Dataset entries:
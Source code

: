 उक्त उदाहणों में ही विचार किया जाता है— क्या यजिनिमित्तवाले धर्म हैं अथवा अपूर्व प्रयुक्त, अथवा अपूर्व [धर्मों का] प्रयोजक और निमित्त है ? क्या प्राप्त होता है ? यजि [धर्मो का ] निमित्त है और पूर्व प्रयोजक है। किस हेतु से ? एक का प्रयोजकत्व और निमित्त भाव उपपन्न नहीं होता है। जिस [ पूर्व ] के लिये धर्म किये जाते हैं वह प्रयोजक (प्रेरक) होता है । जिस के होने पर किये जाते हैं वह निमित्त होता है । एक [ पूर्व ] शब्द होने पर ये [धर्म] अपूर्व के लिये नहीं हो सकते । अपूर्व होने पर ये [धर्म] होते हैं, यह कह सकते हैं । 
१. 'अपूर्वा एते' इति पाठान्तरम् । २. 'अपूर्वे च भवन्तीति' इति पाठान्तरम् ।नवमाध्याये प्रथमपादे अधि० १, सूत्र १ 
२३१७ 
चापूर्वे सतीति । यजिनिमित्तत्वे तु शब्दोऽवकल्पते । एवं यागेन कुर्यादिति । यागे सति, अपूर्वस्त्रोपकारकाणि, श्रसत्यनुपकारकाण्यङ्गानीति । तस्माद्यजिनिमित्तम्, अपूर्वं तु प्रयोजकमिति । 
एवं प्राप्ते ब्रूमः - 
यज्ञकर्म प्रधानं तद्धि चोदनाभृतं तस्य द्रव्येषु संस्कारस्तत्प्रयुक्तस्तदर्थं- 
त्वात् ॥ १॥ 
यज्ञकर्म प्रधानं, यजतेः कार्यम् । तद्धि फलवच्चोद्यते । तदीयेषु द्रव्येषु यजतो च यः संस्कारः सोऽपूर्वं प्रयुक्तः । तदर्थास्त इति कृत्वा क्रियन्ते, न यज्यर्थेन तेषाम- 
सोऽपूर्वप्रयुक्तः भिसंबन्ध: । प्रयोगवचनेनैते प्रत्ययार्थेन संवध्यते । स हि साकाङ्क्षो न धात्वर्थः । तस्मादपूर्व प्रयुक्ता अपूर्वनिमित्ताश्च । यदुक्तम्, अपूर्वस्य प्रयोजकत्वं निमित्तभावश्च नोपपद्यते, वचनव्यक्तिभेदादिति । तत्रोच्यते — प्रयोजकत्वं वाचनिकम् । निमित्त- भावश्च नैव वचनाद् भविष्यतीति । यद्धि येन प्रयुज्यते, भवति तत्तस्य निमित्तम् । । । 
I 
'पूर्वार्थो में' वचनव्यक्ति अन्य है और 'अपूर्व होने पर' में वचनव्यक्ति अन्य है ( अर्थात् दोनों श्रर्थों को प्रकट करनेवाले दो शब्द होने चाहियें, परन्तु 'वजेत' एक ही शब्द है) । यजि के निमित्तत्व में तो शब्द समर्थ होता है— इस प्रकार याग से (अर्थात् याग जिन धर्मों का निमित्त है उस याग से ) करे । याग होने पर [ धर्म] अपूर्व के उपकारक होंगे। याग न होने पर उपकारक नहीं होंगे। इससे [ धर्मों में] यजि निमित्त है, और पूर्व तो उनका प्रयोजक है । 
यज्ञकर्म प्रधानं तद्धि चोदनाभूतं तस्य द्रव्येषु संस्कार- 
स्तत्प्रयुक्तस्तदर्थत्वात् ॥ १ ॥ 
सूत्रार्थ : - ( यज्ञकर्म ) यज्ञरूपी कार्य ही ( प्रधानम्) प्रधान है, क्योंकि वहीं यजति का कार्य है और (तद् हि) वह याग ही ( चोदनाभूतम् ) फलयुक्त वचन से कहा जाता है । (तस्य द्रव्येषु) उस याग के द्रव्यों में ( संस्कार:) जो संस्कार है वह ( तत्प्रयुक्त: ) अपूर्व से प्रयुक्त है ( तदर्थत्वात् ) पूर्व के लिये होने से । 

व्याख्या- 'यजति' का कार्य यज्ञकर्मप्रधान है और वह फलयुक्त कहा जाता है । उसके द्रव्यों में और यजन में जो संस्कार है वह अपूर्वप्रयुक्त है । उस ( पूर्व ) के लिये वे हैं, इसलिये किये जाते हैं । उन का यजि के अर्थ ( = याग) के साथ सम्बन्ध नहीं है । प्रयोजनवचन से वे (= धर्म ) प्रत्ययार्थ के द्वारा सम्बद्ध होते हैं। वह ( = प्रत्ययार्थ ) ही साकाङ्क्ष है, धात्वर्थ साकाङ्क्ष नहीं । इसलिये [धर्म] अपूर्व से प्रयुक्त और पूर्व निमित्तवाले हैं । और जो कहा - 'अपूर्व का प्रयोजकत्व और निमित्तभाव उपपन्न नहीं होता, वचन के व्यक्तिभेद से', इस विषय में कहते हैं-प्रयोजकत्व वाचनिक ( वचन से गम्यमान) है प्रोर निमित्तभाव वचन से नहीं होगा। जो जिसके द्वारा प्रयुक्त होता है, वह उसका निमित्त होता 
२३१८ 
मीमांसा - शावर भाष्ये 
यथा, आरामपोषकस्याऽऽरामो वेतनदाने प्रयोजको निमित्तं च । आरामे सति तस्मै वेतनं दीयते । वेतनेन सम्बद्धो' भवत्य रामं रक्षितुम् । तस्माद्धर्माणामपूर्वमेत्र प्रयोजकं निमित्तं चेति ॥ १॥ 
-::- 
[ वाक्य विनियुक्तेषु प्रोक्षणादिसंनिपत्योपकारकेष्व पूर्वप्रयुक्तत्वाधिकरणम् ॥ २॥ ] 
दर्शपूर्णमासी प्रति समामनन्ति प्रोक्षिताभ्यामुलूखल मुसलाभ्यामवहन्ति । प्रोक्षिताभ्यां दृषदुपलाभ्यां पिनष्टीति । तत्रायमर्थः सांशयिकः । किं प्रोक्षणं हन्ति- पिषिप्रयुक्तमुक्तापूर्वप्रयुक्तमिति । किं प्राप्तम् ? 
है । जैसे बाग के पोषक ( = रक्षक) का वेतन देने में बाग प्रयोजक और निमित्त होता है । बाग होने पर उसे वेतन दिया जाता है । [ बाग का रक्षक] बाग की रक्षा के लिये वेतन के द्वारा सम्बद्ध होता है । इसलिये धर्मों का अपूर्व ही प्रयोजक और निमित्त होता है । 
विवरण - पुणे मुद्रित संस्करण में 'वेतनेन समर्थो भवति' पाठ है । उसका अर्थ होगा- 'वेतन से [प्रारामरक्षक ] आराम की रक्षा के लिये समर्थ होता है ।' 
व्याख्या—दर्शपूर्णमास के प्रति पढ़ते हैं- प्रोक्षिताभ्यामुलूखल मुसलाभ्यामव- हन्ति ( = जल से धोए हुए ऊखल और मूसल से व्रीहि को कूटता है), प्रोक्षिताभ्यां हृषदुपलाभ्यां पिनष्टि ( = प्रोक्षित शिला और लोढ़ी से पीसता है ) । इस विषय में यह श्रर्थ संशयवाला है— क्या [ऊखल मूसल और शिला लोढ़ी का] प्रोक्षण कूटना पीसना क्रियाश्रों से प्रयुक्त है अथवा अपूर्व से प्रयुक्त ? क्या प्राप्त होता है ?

Problem requirements:
Once the line that contains "है । जैसे बाग" is found, please give it again exactly, along with each line that comes after it, through the last line of the entries.

Worked solution:
है । जैसे बाग के पोषक ( = रक्षक) का वेतन देने में बाग प्रयोजक और निमित्त होता है । बाग होने पर उसे वेतन दिया जाता है । [ बाग का रक्षक] बाग की रक्षा के लिये वेतन के द्वारा सम्बद्ध होता है । इसलिये धर्मों का अपूर्व ही प्रयोजक और निमित्त होता है । 
विवरण - पुणे मुद्रित संस्करण में 'वेतनेन समर्थो भवति' पाठ है । उसका अर्थ होगा- 'वेतन से [प्रारामरक्षक ] आराम की रक्षा के लिये समर्थ होता है ।' 
व्याख्या—दर्शपूर्णमास के प्रति पढ़ते हैं- प्रोक्षिताभ्यामुलूखल मुसलाभ्यामव- हन्ति ( = जल से धोए हुए ऊखल और मूसल से व्रीहि को कूटता है), प्रोक्षिताभ्यां हृषदुपलाभ्यां पिनष्टि ( = प्रोक्षित शिला और लोढ़ी से पीसता है ) । इस विषय में यह श्रर्थ संशयवाला है— क्या [ऊखल मूसल और शिला लोढ़ी का] प्रोक्षण कूटना पीसना क्रियाश्रों से प्रयुक्त है अथवा अपूर्व से प्रयुक्त ? क्या प्राप्त होता है ?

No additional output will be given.